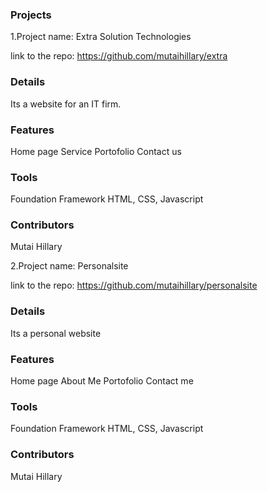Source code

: ### Projects
 
1.Project name: Extra Solution Technologies

link to the repo: https://github.com/mutaihillary/extra

### Details
Its  a website for an IT firm.

### Features
Home page
Service
Portofolio
Contact us
### Tools 
Foundation Framework
HTML, CSS, Javascript
### Contributors
Mutai Hillary

 
2.Project name: Personalsite

link to the repo: https://github.com/mutaihillary/personalsite

### Details
Its a personal website

### Features
Home page
About Me
Portofolio
Contact me
### Tools 
Foundation Framework
HTML, CSS, Javascript
### Contributors
Mutai Hillary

═══

DESCRIPTION OF THE TASK => Copy out each line of the data containing the string "mutaihillary".

RESPONSE TO THIS EXERCISE =>
link to the repo: https://github.com/mutaihillary/extra
link to the repo: https://github.com/mutaihillary/personalsite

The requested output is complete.